**DATA TO PROCESS**
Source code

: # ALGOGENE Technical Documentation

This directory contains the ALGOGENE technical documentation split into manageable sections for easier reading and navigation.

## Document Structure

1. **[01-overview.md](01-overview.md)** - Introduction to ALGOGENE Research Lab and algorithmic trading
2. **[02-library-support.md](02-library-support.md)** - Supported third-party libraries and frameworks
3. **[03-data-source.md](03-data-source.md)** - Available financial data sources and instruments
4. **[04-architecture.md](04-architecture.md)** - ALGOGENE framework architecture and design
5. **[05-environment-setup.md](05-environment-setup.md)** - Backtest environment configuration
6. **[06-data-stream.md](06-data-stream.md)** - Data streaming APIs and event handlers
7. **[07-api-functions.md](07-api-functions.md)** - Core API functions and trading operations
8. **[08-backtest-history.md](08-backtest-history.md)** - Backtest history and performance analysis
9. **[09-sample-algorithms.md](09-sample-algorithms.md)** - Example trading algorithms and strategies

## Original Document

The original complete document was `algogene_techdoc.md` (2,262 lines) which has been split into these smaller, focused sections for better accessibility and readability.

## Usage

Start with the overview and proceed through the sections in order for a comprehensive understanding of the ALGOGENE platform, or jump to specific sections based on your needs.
--
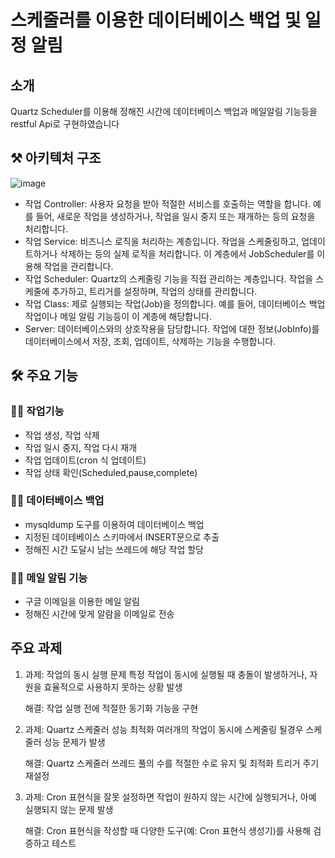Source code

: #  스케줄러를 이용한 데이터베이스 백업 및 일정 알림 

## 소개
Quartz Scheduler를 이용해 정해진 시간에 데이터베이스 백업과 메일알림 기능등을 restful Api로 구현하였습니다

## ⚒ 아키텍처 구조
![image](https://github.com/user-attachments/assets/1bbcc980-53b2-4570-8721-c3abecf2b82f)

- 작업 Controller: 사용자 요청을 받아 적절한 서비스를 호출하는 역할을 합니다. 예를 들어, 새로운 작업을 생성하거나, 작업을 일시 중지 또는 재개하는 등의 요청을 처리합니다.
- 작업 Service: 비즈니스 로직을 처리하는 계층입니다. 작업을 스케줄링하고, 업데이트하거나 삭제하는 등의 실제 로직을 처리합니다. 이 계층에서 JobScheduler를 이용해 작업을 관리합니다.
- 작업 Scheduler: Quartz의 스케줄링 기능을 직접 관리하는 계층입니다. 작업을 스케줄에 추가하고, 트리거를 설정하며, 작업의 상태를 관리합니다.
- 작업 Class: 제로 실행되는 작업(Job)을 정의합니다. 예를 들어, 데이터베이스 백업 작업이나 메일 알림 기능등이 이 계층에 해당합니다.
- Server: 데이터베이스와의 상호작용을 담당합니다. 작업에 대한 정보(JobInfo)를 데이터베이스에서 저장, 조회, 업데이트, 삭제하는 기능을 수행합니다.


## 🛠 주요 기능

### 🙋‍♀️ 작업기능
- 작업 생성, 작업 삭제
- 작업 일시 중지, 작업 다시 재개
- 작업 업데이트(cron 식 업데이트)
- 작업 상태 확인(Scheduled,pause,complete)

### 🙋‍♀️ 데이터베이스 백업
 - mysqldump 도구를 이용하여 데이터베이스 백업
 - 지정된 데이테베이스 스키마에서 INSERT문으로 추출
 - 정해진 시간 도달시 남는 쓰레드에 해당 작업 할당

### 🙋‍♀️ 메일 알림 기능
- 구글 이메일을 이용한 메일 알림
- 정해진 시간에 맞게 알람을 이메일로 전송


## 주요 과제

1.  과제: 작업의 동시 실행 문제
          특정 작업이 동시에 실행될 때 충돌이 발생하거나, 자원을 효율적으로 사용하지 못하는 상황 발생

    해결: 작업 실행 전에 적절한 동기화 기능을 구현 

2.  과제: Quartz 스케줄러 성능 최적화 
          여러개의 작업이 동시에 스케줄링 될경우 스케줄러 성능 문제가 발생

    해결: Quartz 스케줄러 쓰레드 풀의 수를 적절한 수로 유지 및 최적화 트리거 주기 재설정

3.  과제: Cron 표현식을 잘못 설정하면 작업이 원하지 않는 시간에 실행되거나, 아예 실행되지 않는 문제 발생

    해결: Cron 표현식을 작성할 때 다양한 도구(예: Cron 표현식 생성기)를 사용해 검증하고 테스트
...
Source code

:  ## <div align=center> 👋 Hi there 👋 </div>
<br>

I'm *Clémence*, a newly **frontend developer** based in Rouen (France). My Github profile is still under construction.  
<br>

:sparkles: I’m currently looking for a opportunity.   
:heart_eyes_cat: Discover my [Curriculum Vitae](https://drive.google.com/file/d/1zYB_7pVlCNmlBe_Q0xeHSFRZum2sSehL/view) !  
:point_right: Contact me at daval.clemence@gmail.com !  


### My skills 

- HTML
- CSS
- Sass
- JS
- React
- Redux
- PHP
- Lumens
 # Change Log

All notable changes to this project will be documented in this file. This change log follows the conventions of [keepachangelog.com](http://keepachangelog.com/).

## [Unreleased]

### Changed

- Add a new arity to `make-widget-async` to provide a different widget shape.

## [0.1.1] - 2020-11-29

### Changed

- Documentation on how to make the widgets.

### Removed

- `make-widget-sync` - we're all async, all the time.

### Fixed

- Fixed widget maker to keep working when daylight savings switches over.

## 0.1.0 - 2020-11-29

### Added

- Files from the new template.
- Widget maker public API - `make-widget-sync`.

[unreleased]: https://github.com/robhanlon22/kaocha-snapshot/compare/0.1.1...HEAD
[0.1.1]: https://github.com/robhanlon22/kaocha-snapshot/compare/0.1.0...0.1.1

**WHAT IS EXPECTED**
Looking at the records above, in how many lines does the word "sections" occur? Reply with the number alone.

**THE COMPLETED TASK**
3